I know firsthand the difference a lawyer makes in immigration court. Studies show that immigrants with attorneys are three-and-a-half times more likely to be granted bond (meaning they are released from detention pending the outcome of their case) and up to 10 times more likely to establish their right to stay compared to those without legal representation.

I often met with families who spent months desperately looking for a lawyer, unable to afford the expense or turned away by nonprofits because of limited capacity or resources. Exploitation is rampant, as cultural and language barriers amplify desperation, causing people to hire unqualified representatives to serve as counsel. Such incompetent representation frequently destroys a person’s ability to defend their right to asylum.

Even when people can find a lawyer, these accelerated dockets will make it harder for counsel to defend their clients. Because families and children—not the government—must prove asylum eligibility, lawyers must secure hard-to-obtain evidence from countries of origin. This takes time. In one case, I had mere months to obtain official records from Guatemala, translate and certify them, locate witnesses from a remote area, and analyze dense reports on human rights abuses, all while preparing my client to testify before intimidating judges and highly trained ICE prosecutors.

These policies lead to needless human suffering. While I was representing one family, the father physically assaulted the mother, requiring state intervention on behalf of the children. Initially, the children had to appear in immigration court with their father present and cried uncontrollably the entire time. Yet even after their immigration case was severed from their father’s and new forms of legal relief became available to them, their case continued to be fast-tracked because of the rocket docket. Despite the obvious cruelty, I had to argue month after month with a judge why it was improper to do this.
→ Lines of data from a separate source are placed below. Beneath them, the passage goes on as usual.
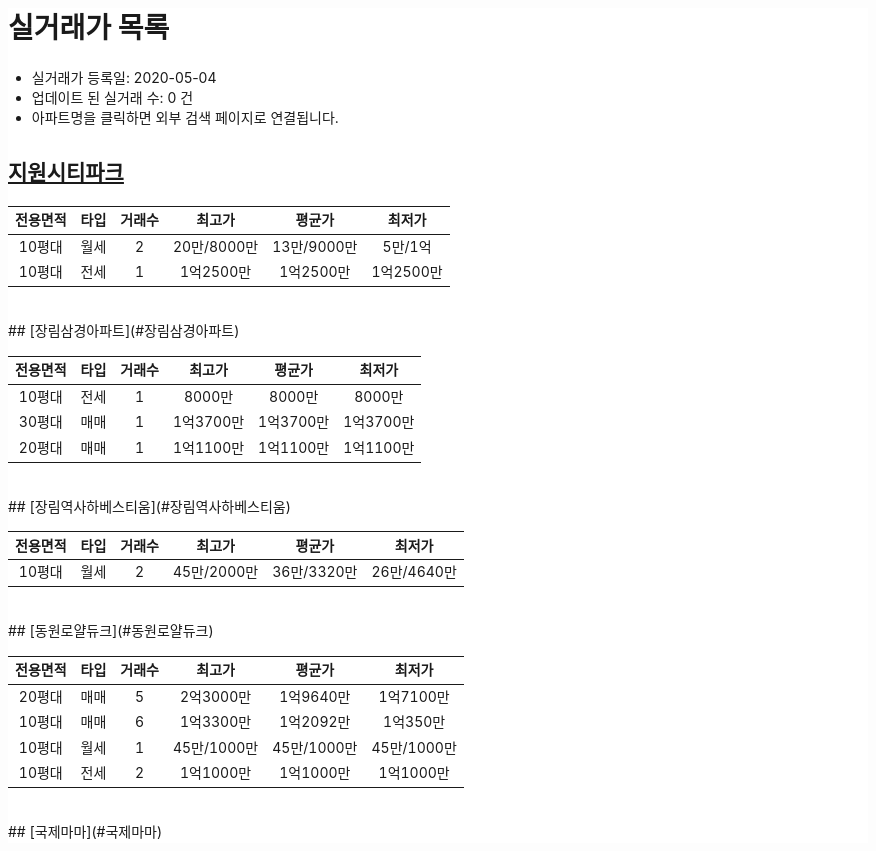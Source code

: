 

# 실거래가 목록
- 실거래가 등록일: 2020-05-04
- 업데이트 된 실거래 수: 0 건
- 아파트명을 클릭하면 외부 검색 페이지로 연결됩니다.

## [지원시티파크 ](#지원시티파크)

|전용면적|타입|거래수|최고가|평균가|최저가|
|:---:|:---:|:---:|:---:|:---:|:---:|
|10평대|<span class="deal-type-3">월세</span>|2|20만/8000만|13만/9000만|5만/1억|
|10평대|<span class="deal-type-2">전세</span>|1|1억2500만|1억2500만|1억2500만|

<br/>
## [장림삼경아파트](#장림삼경아파트)

|전용면적|타입|거래수|최고가|평균가|최저가|
|:---:|:---:|:---:|:---:|:---:|:---:|
|10평대|<span class="deal-type-2">전세</span>|1|8000만|8000만|8000만|
|30평대|<span class="deal-type-1">매매</span>|1|1억3700만|1억3700만|1억3700만|
|20평대|<span class="deal-type-1">매매</span>|1|1억1100만|1억1100만|1억1100만|

<br/>
## [장림역사하베스티움](#장림역사하베스티움)

|전용면적|타입|거래수|최고가|평균가|최저가|
|:---:|:---:|:---:|:---:|:---:|:---:|
|10평대|<span class="deal-type-3">월세</span>|2|45만/2000만|36만/3320만|26만/4640만|

<br/>
## [동원로얄듀크](#동원로얄듀크)

|전용면적|타입|거래수|최고가|평균가|최저가|
|:---:|:---:|:---:|:---:|:---:|:---:|
|20평대|<span class="deal-type-1">매매</span>|5|2억3000만|1억9640만|1억7100만|
|10평대|<span class="deal-type-1">매매</span>|6|1억3300만|1억2092만|1억350만|
|10평대|<span class="deal-type-3">월세</span>|1|45만/1000만|45만/1000만|45만/1000만|
|10평대|<span class="deal-type-2">전세</span>|2|1억1000만|1억1000만|1억1000만|

<br/>
## [국제마마](#국제마마)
This human toll is the crux of what makes Biden’s new rocket docket policy so confounding. The complexity of navigating immigration law, the difficulty of obtaining evidence, and the need to prepare for the unexpected is hard even for trained lawyers. Now imagine tens of thousands of families forced to defend themselves—alone—in immigration court because of these rocket dockets. The likeliest outcome for them is deportation—even if justice demands they stay in the United States.

The solution to this disruption of due process and the immigration backlog is to provide everyone in court with a government-funded lawyer. Not only is representation essential to the operation of justice, but a federal defender system for immigrants is also more cost-effective than our current system of mass arrests, detentions, and deportations. Over nearly two decades, the Vera Institute of Justice, where I work, has laid the foundation for such a program through a national network of lawyers and multiple government programs dedicated to providing due process for all.

President Biden has a roadmap that can save thousands of families and children from needless suffering and injustice. He must start by rescinding this terrible and unnecessary policy.